Draghi fa anche un ulteriore passo in avanti. È abbastanza chiaro, prosegue, che nella situazione attuale avremo bisogni a breve termine che richiederanno ingenti investimenti nelle infrastrutture del gas nei Paesi in via di sviluppo e altrove, ma dobbiamo assicurarci che possano essere convertiti per trasportare idrogeno, “quindi questo è un modo per conciliare le esigenze a breve termine con le esigenze climatiche a lungo termine”.
Inoltre, molti Paesi in via di sviluppo e un continente, l’Africa, sono particolarmente adatti per investimenti nelle energie rinnovabili. È qui, ammonisce ancora il Presidente del Consiglio, “che mi aspetto che tutti i nostri Paesi finanzino, identifichino e progettino molti progetti di investimento in questo settore”.
Questo gruppo di Paesi del G7, ricorda ancora, è stato il più grande finanziatore nell’assistenza a progetti di investimento nei Paesi in via di sviluppo. “Dobbiamo fare di più e vogliamo anche essere, in questo sforzo, ampiamente riconosciuti nei partenariati con i Paesi in via di sviluppo”.
Le banche multilaterali di sviluppo, e in particolare la Banca mondiale, saranno ulteriormente mobilitate, insieme al settore privato. Ancora una volta, “deve” essere intrapreso un ampio sforzo di partenariato con i Paesi in via di sviluppo.
Oltre all’energia, l’altro tema caldo è quella della salute. Draghi torna sui vaccini. Ancora una volta questo gruppo di Paesi, l’Unione Europea e gli Stati Uniti, il Canada e il Giappone, è stato di gran lunga il più grande donatore di vaccini.
“Continueremo molte iniziative in questo campo, ma ora è chiaro che è necessario di più, in particolare per consentire ai paesi africani e ad altri paesi di produrre i vaccini sulla propria terra in modo che i vaccini possano essere prontamente disponibili per la loro popolazione”.
Oggi un collegamento video con il presidente ucraino Zelensky aprirà la seconda giornata di lavori del G7. Il leader ucraino, invitato da Olaf Scholz, chiederà consegne più rapide di armi pesanti, quelle promesse dall’occidente stesso.

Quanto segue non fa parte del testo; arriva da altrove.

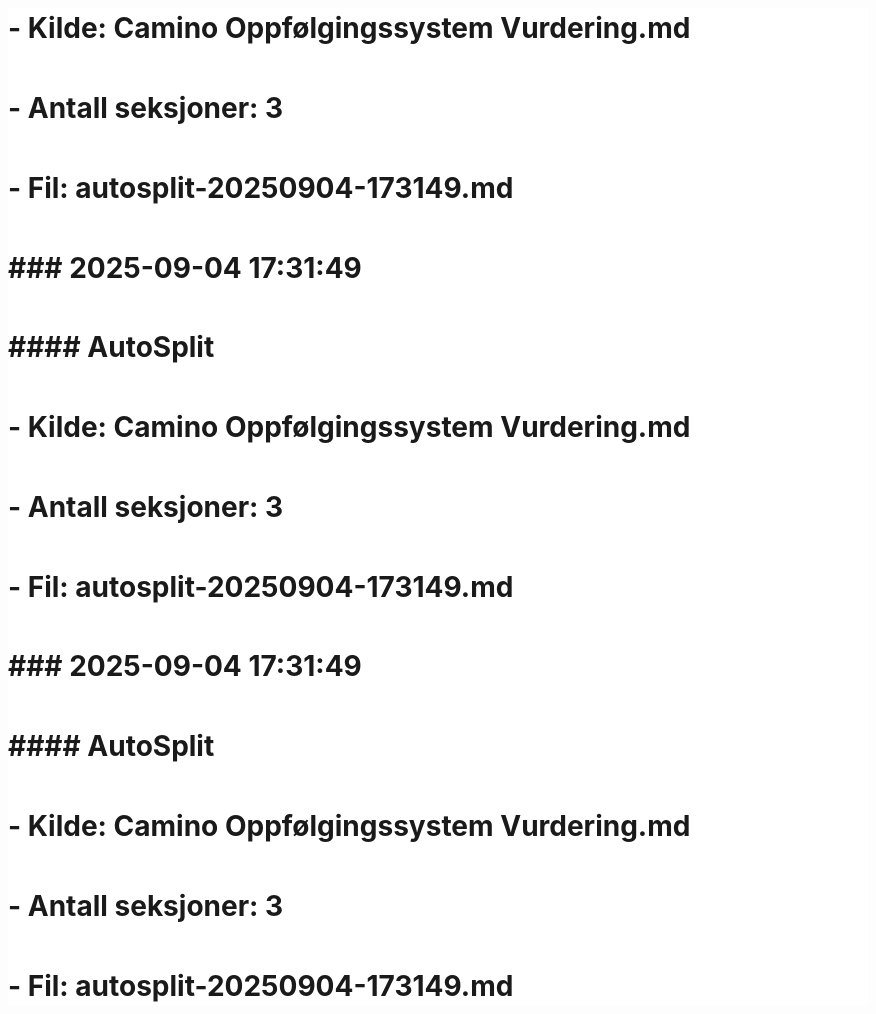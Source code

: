 # \- Kilde: Camino Oppfølgingssystem Vurdering.md

# \- Antall seksjoner: 3

# \- Fil: autosplit-20250904-173149.md

#

#

#

#

# \### 2025-09-04 17:31:49

# \#### AutoSplit

# \- Kilde: Camino Oppfølgingssystem Vurdering.md

# \- Antall seksjoner: 3

# \- Fil: autosplit-20250904-173149.md

#

#

#

#

# \### 2025-09-04 17:31:49

# \#### AutoSplit

# \- Kilde: Camino Oppfølgingssystem Vurdering.md

# \- Antall seksjoner: 3

# \- Fil: autosplit-20250904-173149.md
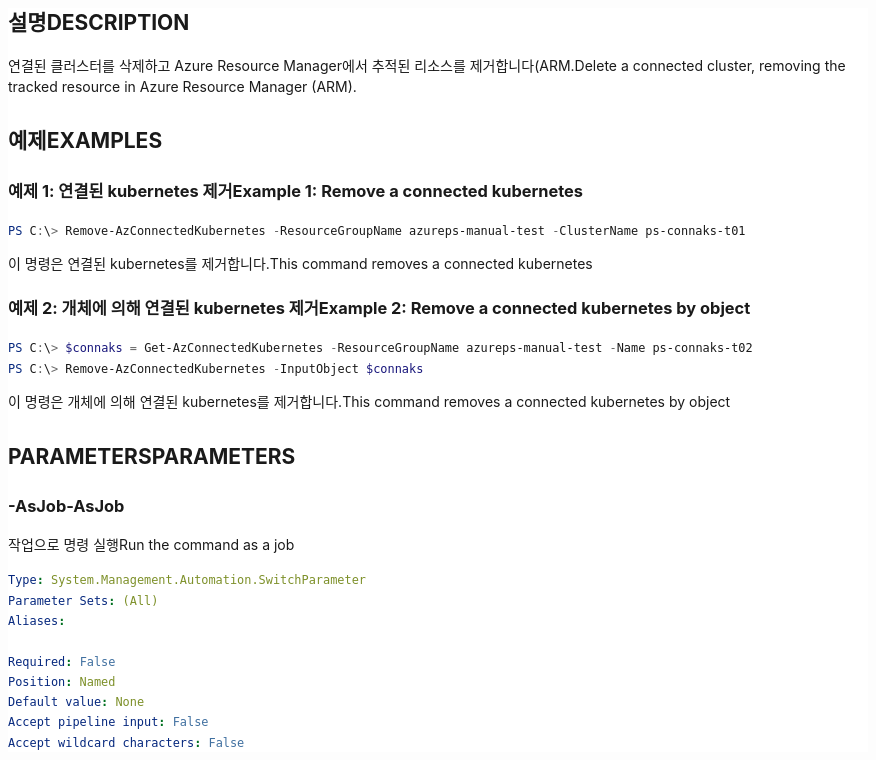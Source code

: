 ## <span data-ttu-id="59cee-107">설명</span><span class="sxs-lookup"><span data-stu-id="59cee-107">DESCRIPTION</span></span>
<span data-ttu-id="59cee-108">연결된 클러스터를 삭제하고 Azure Resource Manager에서 추적된 리소스를 제거합니다(ARM.</span><span class="sxs-lookup"><span data-stu-id="59cee-108">Delete a connected cluster, removing the tracked resource in Azure Resource Manager (ARM).</span></span>

## <span data-ttu-id="59cee-109">예제</span><span class="sxs-lookup"><span data-stu-id="59cee-109">EXAMPLES</span></span>

### <span data-ttu-id="59cee-110">예제 1: 연결된 kubernetes 제거</span><span class="sxs-lookup"><span data-stu-id="59cee-110">Example 1: Remove a connected kubernetes</span></span>
```powershell
PS C:\> Remove-AzConnectedKubernetes -ResourceGroupName azureps-manual-test -ClusterName ps-connaks-t01

```

<span data-ttu-id="59cee-111">이 명령은 연결된 kubernetes를 제거합니다.</span><span class="sxs-lookup"><span data-stu-id="59cee-111">This command removes a connected kubernetes</span></span>

### <span data-ttu-id="59cee-112">예제 2: 개체에 의해 연결된 kubernetes 제거</span><span class="sxs-lookup"><span data-stu-id="59cee-112">Example 2: Remove a connected kubernetes by object</span></span>
```powershell
PS C:\> $connaks = Get-AzConnectedKubernetes -ResourceGroupName azureps-manual-test -Name ps-connaks-t02
PS C:\> Remove-AzConnectedKubernetes -InputObject $connaks

```

<span data-ttu-id="59cee-113">이 명령은 개체에 의해 연결된 kubernetes를 제거합니다.</span><span class="sxs-lookup"><span data-stu-id="59cee-113">This command removes a connected kubernetes by object</span></span>

## <span data-ttu-id="59cee-114">PARAMETERS</span><span class="sxs-lookup"><span data-stu-id="59cee-114">PARAMETERS</span></span>

### <span data-ttu-id="59cee-115">-AsJob</span><span class="sxs-lookup"><span data-stu-id="59cee-115">-AsJob</span></span>
<span data-ttu-id="59cee-116">작업으로 명령 실행</span><span class="sxs-lookup"><span data-stu-id="59cee-116">Run the command as a job</span></span>

```yaml
Type: System.Management.Automation.SwitchParameter
Parameter Sets: (All)
Aliases:

Required: False
Position: Named
Default value: None
Accept pipeline input: False
Accept wildcard characters: False
```

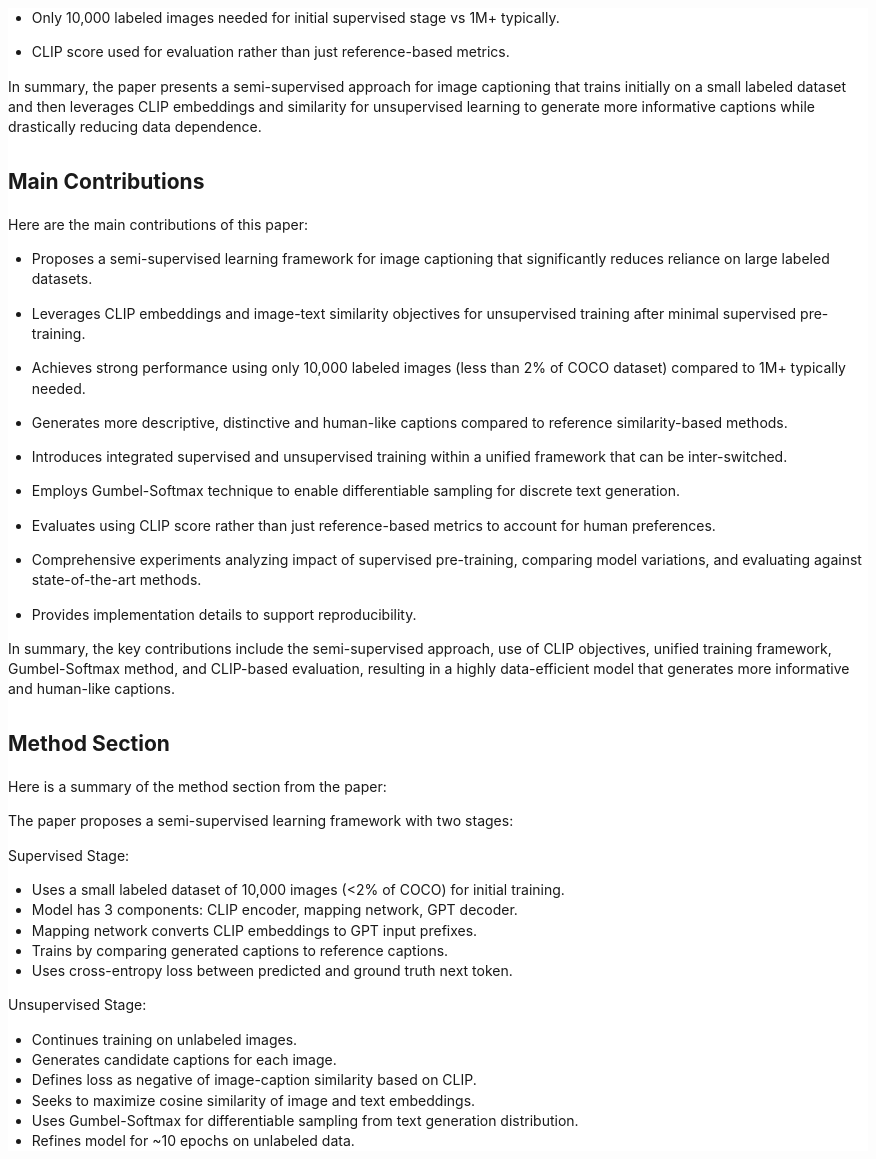 - Only 10,000 labeled images needed for initial supervised stage vs 1M+ typically.  

- CLIP score used for evaluation rather than just reference-based metrics.

In summary, the paper presents a semi-supervised approach for image captioning that trains initially on a small labeled dataset and then leverages CLIP embeddings and similarity for unsupervised learning to generate more informative captions while drastically reducing data dependence.

## Main Contributions

 Here are the main contributions of this paper:

- Proposes a semi-supervised learning framework for image captioning that significantly reduces reliance on large labeled datasets.

- Leverages CLIP embeddings and image-text similarity objectives for unsupervised training after minimal supervised pre-training.

- Achieves strong performance using only 10,000 labeled images (less than 2% of COCO dataset) compared to 1M+ typically needed.

- Generates more descriptive, distinctive and human-like captions compared to reference similarity-based methods. 

- Introduces integrated supervised and unsupervised training within a unified framework that can be inter-switched.

- Employs Gumbel-Softmax technique to enable differentiable sampling for discrete text generation.

- Evaluates using CLIP score rather than just reference-based metrics to account for human preferences.

- Comprehensive experiments analyzing impact of supervised pre-training, comparing model variations, and evaluating against state-of-the-art methods.

- Provides implementation details to support reproducibility.

In summary, the key contributions include the semi-supervised approach, use of CLIP objectives, unified training framework, Gumbel-Softmax method, and CLIP-based evaluation, resulting in a highly data-efficient model that generates more informative and human-like captions.

## Method Section

 Here is a summary of the method section from the paper:

The paper proposes a semi-supervised learning framework with two stages:

Supervised Stage:
- Uses a small labeled dataset of 10,000 images (<2% of COCO) for initial training.
- Model has 3 components: CLIP encoder, mapping network, GPT decoder. 
- Mapping network converts CLIP embeddings to GPT input prefixes.
- Trains by comparing generated captions to reference captions.
- Uses cross-entropy loss between predicted and ground truth next token.

Unsupervised Stage: 
- Continues training on unlabeled images.
- Generates candidate captions for each image.
- Defines loss as negative of image-caption similarity based on CLIP.
- Seeks to maximize cosine similarity of image and text embeddings.
- Uses Gumbel-Softmax for differentiable sampling from text generation distribution.
- Refines model for ~10 epochs on unlabeled data.
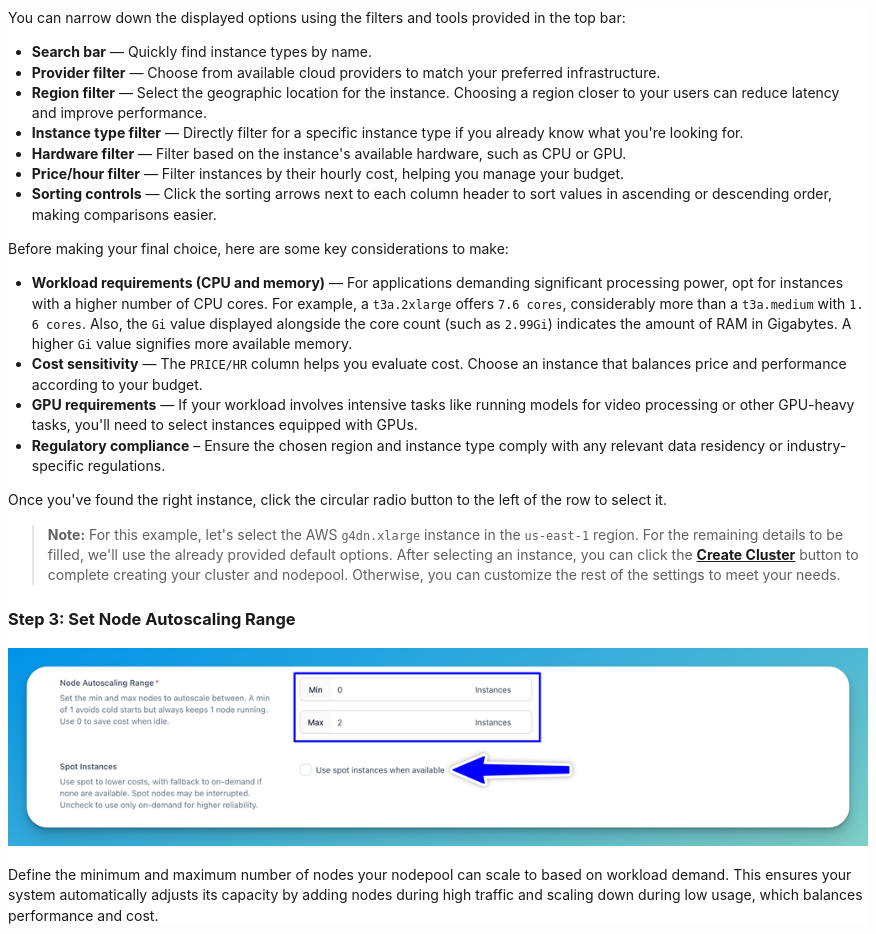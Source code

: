 You can narrow down the displayed options using the filters and tools provided in the top bar:

- **Search bar** — Quickly find instance types by name.
- **Provider filter** — Choose from available cloud providers to match your preferred infrastructure.
- **Region filter** — Select the geographic location for the instance. Choosing a region closer to your users can reduce latency and improve performance.
- **Instance type filter** — Directly filter for a specific instance type if you already know what you're looking for.
- **Hardware filter** — Filter based on the instance's available hardware, such as CPU or GPU.
- **Price/hour filter** — Filter instances by their hourly cost, helping you manage your budget.
- **Sorting controls** — Click the sorting arrows next to each column header to sort values in ascending or descending order, making comparisons easier.

Before making your final choice, here are some key considerations to make:

- **Workload requirements (CPU and memory)** — For applications demanding significant processing power, opt for instances with a higher number of CPU cores. For example, a `t3a.2xlarge` offers `7.6 cores`, considerably more than a `t3a.medium` with `1.6 cores`. Also, the `Gi` value displayed alongside the core count (such as `2.99Gi`) indicates the amount of RAM in Gigabytes. A higher `Gi` value signifies more available memory.
- **Cost sensitivity** — The `PRICE/HR` column helps you evaluate cost. Choose an instance that balances price and performance according to your budget.
- **GPU requirements** — If your workload involves intensive tasks like running models for video processing or other GPU-heavy tasks, you'll need to select instances equipped with GPUs.
- **Regulatory compliance** – Ensure the chosen region and instance type comply with any relevant data residency or industry-specific regulations.

Once you've found the right instance, click the circular radio button to the left of the row to select it.

> **Note:** For this example, let's select the AWS `g4dn.xlarge` instance in the `us-east-1` region. For the remaining details to be filled, we'll use the already provided default options. After selecting an instance, you can click the [**Create Cluster**](#step-6-finalize-and-create-the-cluster) button to complete creating your cluster and nodepool. Otherwise, you can customize the rest of the settings to meet your needs.

<a id="node-range"></a>

### Step 3: Set Node Autoscaling Range

![ ](/img/compute-orchestration/compute-7.png)

Define the minimum and maximum number of nodes your nodepool can scale to based on workload demand. This ensures your system automatically adjusts its capacity by adding nodes during high traffic and scaling down during low usage, which balances performance and cost.
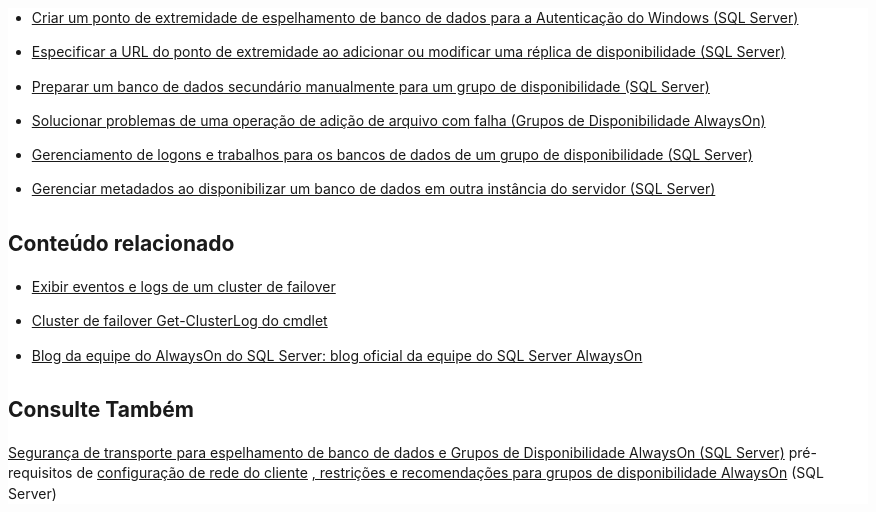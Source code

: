 -   [Criar um ponto de extremidade de espelhamento de banco de dados para a Autenticação do Windows &#40;SQL Server&#41;](../../database-mirroring/create-a-database-mirroring-endpoint-for-windows-authentication-transact-sql.md)

-   [Especificar a URL do ponto de extremidade ao adicionar ou modificar uma réplica de disponibilidade &#40;SQL Server&#41;](specify-endpoint-url-adding-or-modifying-availability-replica.md)

-   [Preparar um banco de dados secundário manualmente para um grupo de disponibilidade &#40;SQL Server&#41;](manually-prepare-a-secondary-database-for-an-availability-group-sql-server.md)

-   [Solucionar problemas de uma operação de adição de arquivo com falha &#40;Grupos de Disponibilidade AlwaysOn&#41;](troubleshoot-a-failed-add-file-operation-always-on-availability-groups.md)

-   [Gerenciamento de logons e trabalhos para os bancos de dados de um grupo de disponibilidade &#40;SQL Server&#41;](../../logins-and-jobs-for-availability-group-databases.md)

-   [Gerenciar metadados ao disponibilizar um banco de dados em outra instância do servidor &#40;SQL Server&#41;](../../../relational-databases/databases/manage-metadata-when-making-a-database-available-on-another-server.md)

##  <a name="RelatedContent"></a> Conteúdo relacionado

-   [Exibir eventos e logs de um cluster de failover](https://technet.microsoft.com/library/cc772342\(WS.10\).aspx)

-   [Cluster de failover Get-ClusterLog do cmdlet](https://technet.microsoft.com/library/ee461045.aspx)

-   [Blog da equipe do AlwaysOn do SQL Server: blog oficial da equipe do SQL Server AlwaysOn](https://blogs.msdn.com/b/sqlalwayson/)

## <a name="see-also"></a>Consulte Também
 [Segurança de transporte para espelhamento de banco de dados e Grupos de Disponibilidade AlwaysOn &#40;SQL Server&#41;](../../database-mirroring/transport-security-database-mirroring-always-on-availability.md) pré-requisitos de [configuração de rede do cliente](../../configure-windows/client-network-configuration.md) [, restrições e recomendações para grupos de disponibilidade AlwaysOn](prereqs-restrictions-recommendations-always-on-availability.md) &#40;SQL Server&#41;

La presidente della commissione europea Ursula von der Leyen ha commentato alla Zdf che “abbiamo parlato del tetto al prezzo del petrolio. Ne abbiamo discusso insieme e al momento gli esperti lavorano ai dettagli. E questo è giusto, perché non può essere che Putin venda il petrolio davvero a prezzi molto cari sul mercato mondiale e riempia le sue casse per la guerra, mentre i Paesi in via di sviluppo finiscono in ginocchio”.
Il mondo – prosegue von der Leyen – deve esser pronto a dire che non siamo più disposti a pagare prezzi astronomici e avremo un tetto al prezzo e tutti devono partecipare: “Garantiremo che si paghi in modo onesto ma non al punto da riempire le casse di Putin”.
Alla domanda su come veda il G20 di novembre, se sarà invitato anche il presidente russo Vladimir Putin, la presidente della Commissione europea ha invitato a pensare molto bene se si vuole paralizzare il G20: “Io non sono per questa opzione”. E ha spiegato: “A mio avviso dobbiamo dire a Putin cosa pensiamo di lui e del suo modo di agire, guardandolo in faccia. Il G20 è troppo importante per i Paesi in via di sviluppo per lasciarcelo rovinare ancora da Putin”.